New Delhi, Mar 4: The government on Wednesday permitted NRIs to own up to 100 per cent stake in disinvestment-bound Air India.

The decision comes at a time when the government is looking to sell 100 per cent stake sale in the national carrier.

Union minister Prakash Javadekar said the Cabinet has approved allowing Non-Residents Indians (NRIs) to hold up to 100 per cent stake in Air India.

Allowing 100 per cent investment by Non-Resident Indians (NRIs) in the carrier would also not be in violation of SOEC norms. NRI investments would be treated as domestic investments.

Under the Substantial Ownership and Effective Control (SOEC) framework, which is followed in the airline industry globally, a carrier that flies overseas from a particular country should be substantially owned by that country's government or its nationals.

Currently, NRIs can acquire only 49 per cent in Air India. Foreign Direct Investment (FDI) in the airline is also 49 per cent through the government approval route.

As per the existing norms, 100 per cent FDI is permitted in scheduled domestic carriers, subject to certain conditions, including that it would not be applicable for overseas airlines.

In the case of scheduled airlines, 49 per cent FDI is permitted through automatic approval route and any such investment beyond that level requires government nod.

On January 27, the government came out witha Preliminary Information Memorandum (PIM) for Air India disinvestment.

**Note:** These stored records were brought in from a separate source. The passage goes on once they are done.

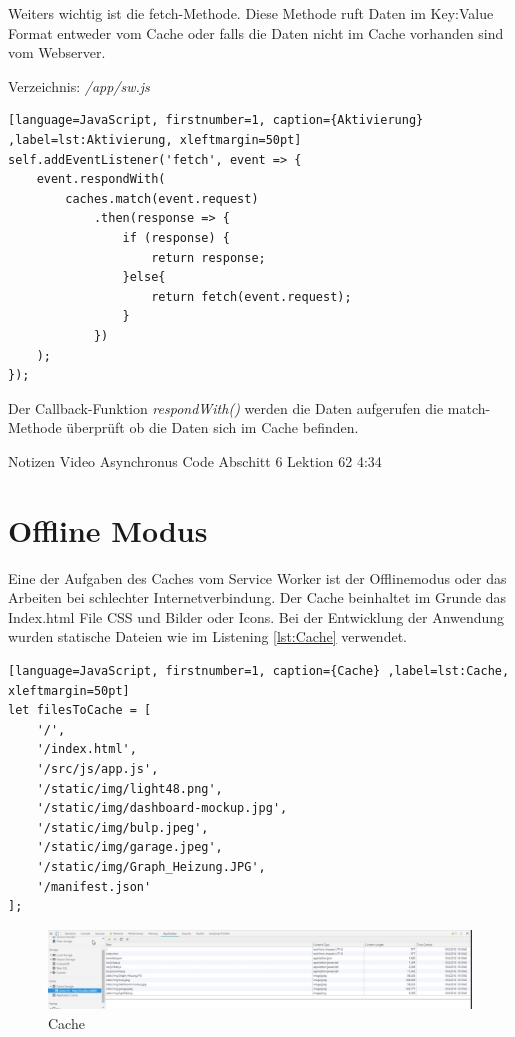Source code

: Weiters wichtig ist die fetch-Methode. Diese Methode ruft Daten im Key:Value Format entweder vom Cache oder falls die Daten nicht im Cache vorhanden sind vom Webserver.

Verzeichnis: \textit{/app/sw.js}

\begin{lstlisting}[language=JavaScript, firstnumber=1, caption={Aktivierung} ,label=lst:Aktivierung, xleftmargin=50pt]
self.addEventListener('fetch', event => {
    event.respondWith(
        caches.match(event.request)
            .then(response => {
                if (response) {
                    return response;
                }else{
                    return fetch(event.request);
                }
            })
    );
});
\end{lstlisting}

Der Callback-Funktion \textit{respondWith()} werden die Daten aufgerufen die match-Methode überprüft ob die Daten sich im Cache befinden.

		
Notizen Video
	Asynchronus Code Abschitt 6 Lektion 62 4:34 
	 

\section{Offline Modus}
Eine der Aufgaben des Caches vom Service Worker ist der Offlinemodus oder das Arbeiten bei schlechter Internetverbindung. Der Cache  beinhaltet im Grunde das Index.html File CSS und Bilder oder Icons. Bei der Entwicklung der Anwendung wurden statische Dateien wie im Listening \ref{lst:Cache} verwendet.


\begin{lstlisting}[language=JavaScript, firstnumber=1, caption={Cache} ,label=lst:Cache, xleftmargin=50pt]
let filesToCache = [
    '/',
    '/index.html',
    '/src/js/app.js',
    '/static/img/light48.png',
    '/static/img/dashboard-mockup.jpg',
    '/static/img/bulp.jpeg',
    '/static/img/garage.jpeg',
    '/static/img/Graph_Heizung.JPG',
    '/manifest.json'
];
\end{lstlisting}


\begin{figure}[h]
	\centering
	\includegraphics[width=16cm]{BilderAllgemein/Implementierung/Cache.jpg}\medskip
	\caption{Cache}
	\label{fig:Cache}
\end{figure}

It has proposed selling 100 per cent stake in Air India along with budget airline Air India Express and the national carrier's 50 per cent stake in AISATS, an equal joint venture with Singapore Airlines.

Under the latest disinvestment plan, the successful bidder would have to take over only debt worth Rs 23,286.5 crore while the liabilities would be decided depending on current assets at the time of closing of the transaction.

This is the second attempt by the government in as many years to divest Air India, which has been in the red for long.